Task instructions |
Every line below that holds the word "member" must be listed.

Stored items |
--- START ---

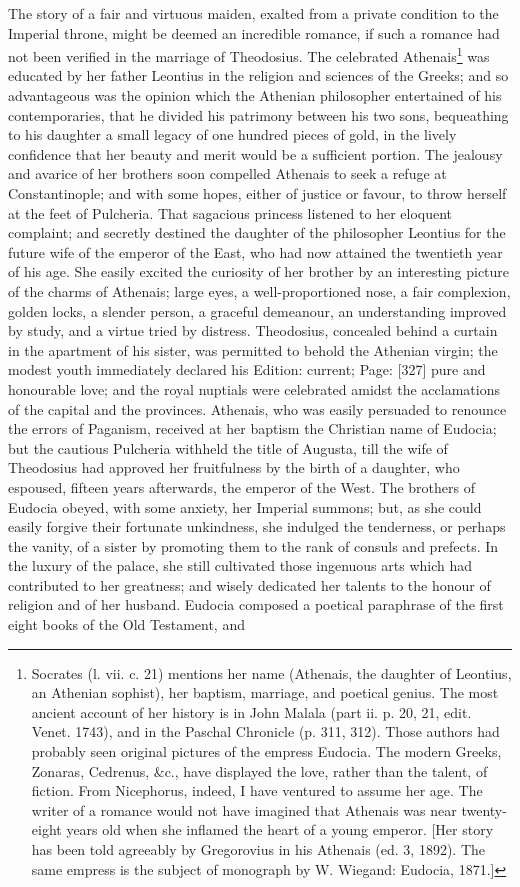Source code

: The story of a fair and virtuous maiden, exalted from a private condition to the Imperial throne, might be deemed an incredible romance, if such a romance had not been verified in the marriage of Theodosius. The celebrated Athenais\footnote{Socrates (l. vii. c. 21) mentions her name (Athenais, the daughter of Leontius, an Athenian sophist), her baptism, marriage, and poetical genius. The most ancient account of her history is in John Malala (part ii. p. 20, 21, edit. Venet. 1743), and in the Paschal Chronicle (p. 311, 312). Those authors had probably seen original pictures of the empress Eudocia. The modern Greeks, Zonaras, Cedrenus, \&c., have displayed the love, rather than the talent, of fiction. From Nicephorus, indeed, I have ventured to assume her age. The writer of a romance would not have imagined that Athenais was near twenty-eight years old when she inflamed the heart of a young emperor. [Her story has been told agreeably by Gregorovius in his Athenais (ed. 3, 1892). The same empress is the subject of monograph by W. Wiegand: Eudocia, 1871.]} was educated by her father Leontius in the religion and sciences of the Greeks; and so advantageous was the opinion which the Athenian philosopher entertained of his contemporaries, that he divided his patrimony between his two sons, bequeathing to his daughter a small legacy of one hundred pieces of gold, in the lively confidence that her beauty and merit would be a sufficient portion. The jealousy and avarice of her brothers soon compelled Athenais to seek a refuge at Constantinople; and with some hopes, either of justice or favour, to throw herself at the feet of Pulcheria. That sagacious princess listened to her eloquent complaint; and secretly destined the daughter of the philosopher Leontius for the future wife of the emperor of the East, who had now attained the twentieth year of his age. She easily excited the curiosity of her brother by an interesting picture of the charms of Athenais; large eyes, a well-proportioned nose, a fair complexion, golden locks, a slender person, a graceful demeanour, an understanding improved by study, and a virtue tried by distress. Theodosius, concealed behind a curtain in the apartment of his sister, was permitted to behold the Athenian virgin; the modest youth immediately declared his Edition: current; Page: [327] pure and honourable love; and the royal nuptials were celebrated amidst the acclamations of the capital and the provinces. Athenais, who was easily persuaded to renounce the errors of Paganism, received at her baptism the Christian name of Eudocia; but the cautious Pulcheria withheld the title of Augusta, till the wife of Theodosius had approved her fruitfulness by the birth of a daughter, who espoused, fifteen years afterwards, the emperor of the West. The brothers of Eudocia obeyed, with some anxiety, her Imperial summons; but, as she could easily forgive their fortunate unkindness, she indulged the tenderness, or perhaps the vanity, of a sister by promoting them to the rank of consuls and prefects. In the luxury of the palace, she still cultivated those ingenuous arts which had contributed to her greatness; and wisely dedicated her talents to the honour of religion and of her husband. Eudocia composed a poetical paraphrase of the first eight books of the Old Testament, and 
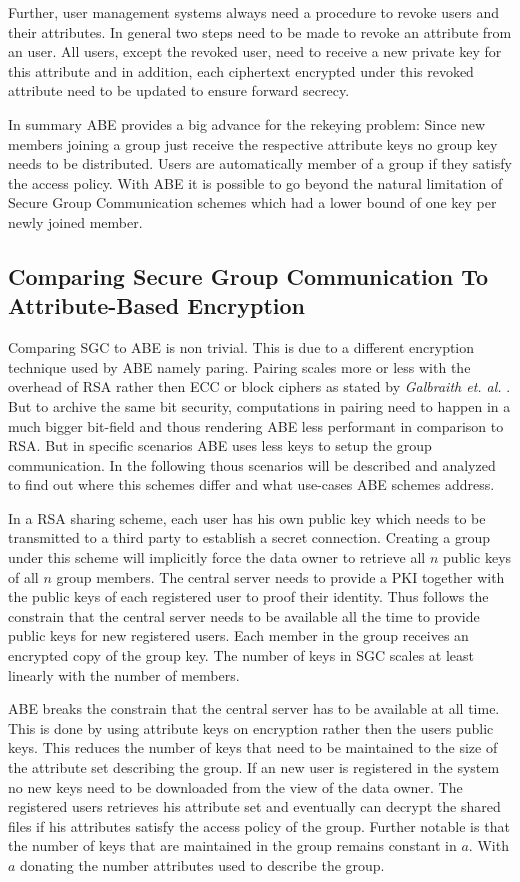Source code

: Further, user management systems always need a procedure to revoke users and their attributes. 
In general two steps need to be made to revoke an attribute from an user. All users, except the revoked user, need to receive a new private key for this attribute and in addition, each ciphertext encrypted under this revoked attribute need to be updated to ensure forward secrecy. 

In summary ABE provides a big advance for the rekeying problem: Since new members joining a group just receive the respective attribute keys no group key needs to be distributed. Users are automatically member of a group if they satisfy the access policy. With \ac{ABE} it is possible to go beyond the natural limitation of Secure Group Communication schemes which had a lower bound of one key per newly joined member.  

\subsection{Comparing Secure Group Communication To Attribute-Based Encryption}
Comparing \ac{SGC} to \ac{ABE} is non trivial. This is due to a different encryption technique used by \ac{ABE} namely paring. Pairing scales more or less with the overhead of \ac{RSA} rather then \ac{ECC} or block ciphers as stated by \textit{Galbraith et. al.} \cite{galbraith2008pairings}. But to archive the same bit security, computations in pairing need to happen in a much bigger bit-field and thous rendering \ac{ABE} less performant in comparison to \ac{RSA}. But in specific scenarios \ac{ABE} uses less keys to setup the group communication. In the following thous scenarios will be described and analyzed to find out where this schemes differ and what use-cases \ac{ABE} schemes address.

In a \ac{RSA} sharing scheme, each user has his own public key which needs to be transmitted to a third party to establish a secret connection. Creating a group under this scheme will implicitly force the data owner to retrieve all $n$ public keys of all $n$ group members. The central server needs to provide a \ac{PKI} together with the public keys of each registered user to proof their identity. Thus follows the constrain that the central server needs to be available all the time to provide public keys for new registered users. Each member in the group receives an encrypted copy of the group key. The number of keys in \ac{SGC} scales at least linearly with the number of members. 

\ac{ABE} breaks the constrain that the central server has to be available at all time. This is done by using attribute keys on encryption rather then the users public keys. This reduces the number of keys that need to be maintained to the size of the attribute set describing the group. If an new user is registered in the system no new keys need to be downloaded from the view of the data owner. The registered users retrieves his attribute set and eventually can decrypt the shared files if his attributes satisfy the access policy of the group. Further notable is that the number of keys that are maintained in the group remains constant in $a$. With $a$ donating the number attributes used to describe the group.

--- END ---

The answer |
In summary ABE provides a big advance for the rekeying problem: Since new members joining a group just receive the respective attribute keys no group key needs to be distributed. Users are automatically member of a group if they satisfy the access policy. With \ac{ABE} it is possible to go beyond the natural limitation of Secure Group Communication schemes which had a lower bound of one key per newly joined member.  
In a \ac{RSA} sharing scheme, each user has his own public key which needs to be transmitted to a third party to establish a secret connection. Creating a group under this scheme will implicitly force the data owner to retrieve all $n$ public keys of all $n$ group members. The central server needs to provide a \ac{PKI} together with the public keys of each registered user to proof their identity. Thus follows the constrain that the central server needs to be available all the time to provide public keys for new registered users. Each member in the group receives an encrypted copy of the group key. The number of keys in \ac{SGC} scales at least linearly with the number of members. 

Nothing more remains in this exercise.